DACSS 603 Introduction to Quantitative Analysis
This course serves as a rigorous introduction to quantitative empirical research methods, designed for doctoral students in social science and master's students with a data analytics or computational social science focus. The material covered will include a brief introduction to the problem of causality, followed by modules on (1) measurement, (2) prediction, (3) exploratory data analysis (discovery), (4) probability (including distributions of random variables), and (5) uncertainty (including estimation theory, confidence intervals, hypothesis testing, power). Along the way, we will encounter linear regression and classification as tools of descriptive data summary, prediction and inference, and as part of a broader strategy of causal analysis. Simulations and data analysis will be conducted in the R statistical environment. This course is a required core course for the graduate certificate and the Master's degree in Data Analytics and Computational Social Science (DACSS). (Requires prior experience using R.)
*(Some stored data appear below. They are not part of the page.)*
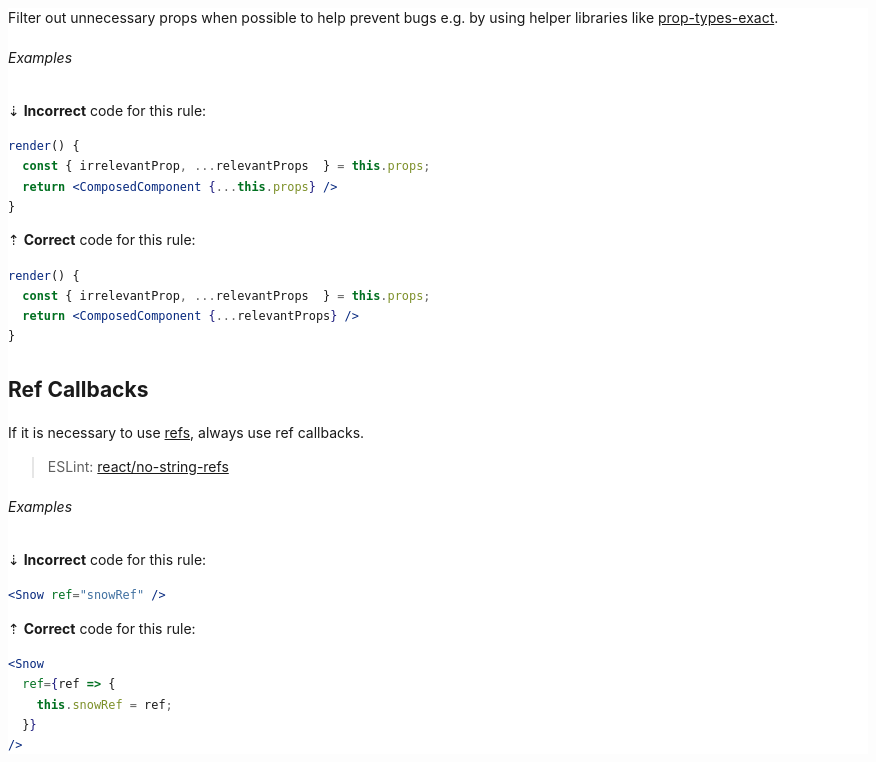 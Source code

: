 Filter out unnecessary props when possible to help prevent bugs e.g. by using helper libraries like [prop-types-exact][npm-prop-types-exact].

###### Examples

⇣ **Incorrect** code for this rule:

```jsx
render() {
  const { irrelevantProp, ...relevantProps  } = this.props;
  return <ComposedComponent {...this.props} />
}
```

⇡ **Correct** code for this rule:

```jsx
render() {
  const { irrelevantProp, ...relevantProps  } = this.props;
  return <ComposedComponent {...relevantProps} />
}
```

## Ref Callbacks

If it is necessary to use [refs][react-docs-refs_and:dom], always use ref callbacks.

> ESLint: [react/no-string-refs][eslint-react/no-string-refs]

###### Examples

⇣ **Incorrect** code for this rule:

```jsx
<Snow ref="snowRef" />
```

⇡ **Correct** code for this rule:

```jsx
<Snow
  ref={ref => {
    this.snowRef = ref;
  }}
/>
```

[eslint-react/jsx-boolean-value]: https://github.com/yannickcr/eslint-plugin-react/blob/master/docs/rules/jsx-boolean-value.md
[eslint-react/jsx-closing-bracket-location]: https://github.com/yannickcr/eslint-plugin-react/blob/master/docs/rules/jsx-closing-bracket-location.md
[eslint-react/jsx-closing-tag-location]: https://github.com/yannickcr/eslint-plugin-react/blob/master/docs/rules/jsx-closing-tag-location.md
[eslint-react/no-string-refs]: https://github.com/yannickcr/eslint-plugin-react/blob/master/docs/rules/no-string-refs.md
[higher_order_components]: higher_order_components.md
[mocha]: https://mochajs.org
[npm-prop-types-exact]: https://www.npmjs.com/package/prop-types-exact
[npm-prop-types]: https://www.npmjs.com/package/prop-types
[react-blog-dom_attr_react_16]: https://reactjs.org/blog/2017/09/08/dom-attributes-in-react-16.html
[react-docs-comp_and_props]: https://reactjs.org/docs/components-and-props.html
[react-docs-refs_and:dom]: https://reactjs.org/docs/refs-and-the-dom.html
[react-docs-typechecking_proptypes]: https://reactjs.org/docs/typechecking-with-proptypes.html
[ref-medium-index_key_anti_pattern]: https://medium.com/@robinpokorny/index-as-a-key-is-an-anti-pattern-e0349aece318
[rules-base-whitespace-maxlen]: ../whitespace.md#maximum-line-length
[wikipedia-camel_case]: https://en.wikipedia.org/wiki/Camel_case

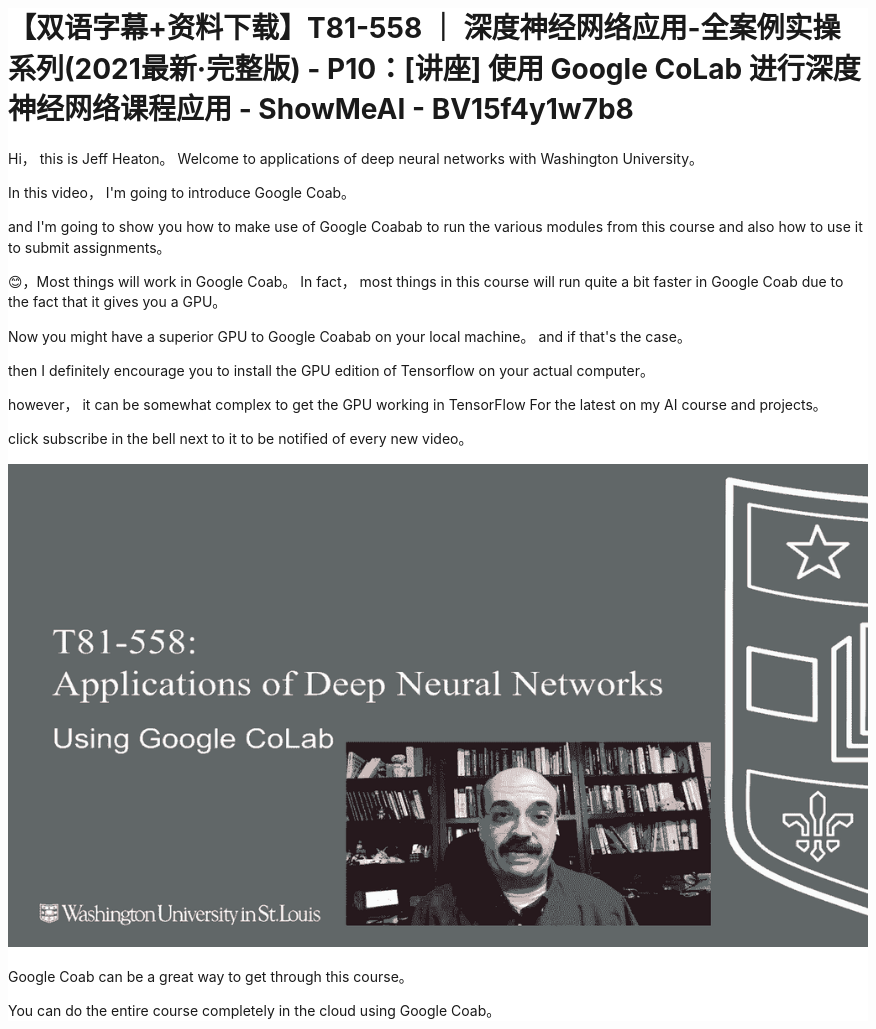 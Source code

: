 # 【双语字幕+资料下载】T81-558 ｜ 深度神经网络应用-全案例实操系列(2021最新·完整版) - P10：[讲座] 使用 Google CoLab 进行深度神经网络课程应用 - ShowMeAI - BV15f4y1w7b8

Hi， this is Jeff Heaton。 Welcome to applications of deep neural networks with Washington University。

 In this video， I'm going to introduce Google Coab。

 and I'm going to show you how to make use of Google Coabab to run the various modules from this course and also how to use it to submit assignments。

😊，Most things will work in Google Coab。 In fact， most things in this course will run quite a bit faster in Google Coab due to the fact that it gives you a GPU。

 Now you might have a superior GPU to Google Coabab on your local machine。 and if that's the case。

 then I definitely encourage you to install the GPU edition of Tensorflow on your actual computer。

 however， it can be somewhat complex to get the GPU working in TensorFlow For the latest on my AI course and projects。

 click subscribe in the bell next to it to be notified of every new video。



![](img/9b3166bd64e1d412ba7306144df7359f_1.png)

Google Coab can be a great way to get through this course。

 You can do the entire course completely in the cloud using Google Coab。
Technical Elective: Choose one or two technical courses such as survey research, text as data, advanced quantitative methods in anthropology, geospatial analysis, modeling emergence and social simulation, experimental economics, panel data econometrics, social and political network analysis, and applied time series econometrics.
Substantive Elective: Choose no more than one course featuring a substantive social science topic. Any graduate courses offered by a department in the College of Social and Behavioral Sciences (SBS) can be used to fulfill this requirement with the consent of the instructor and approval of the DACSS Program Director.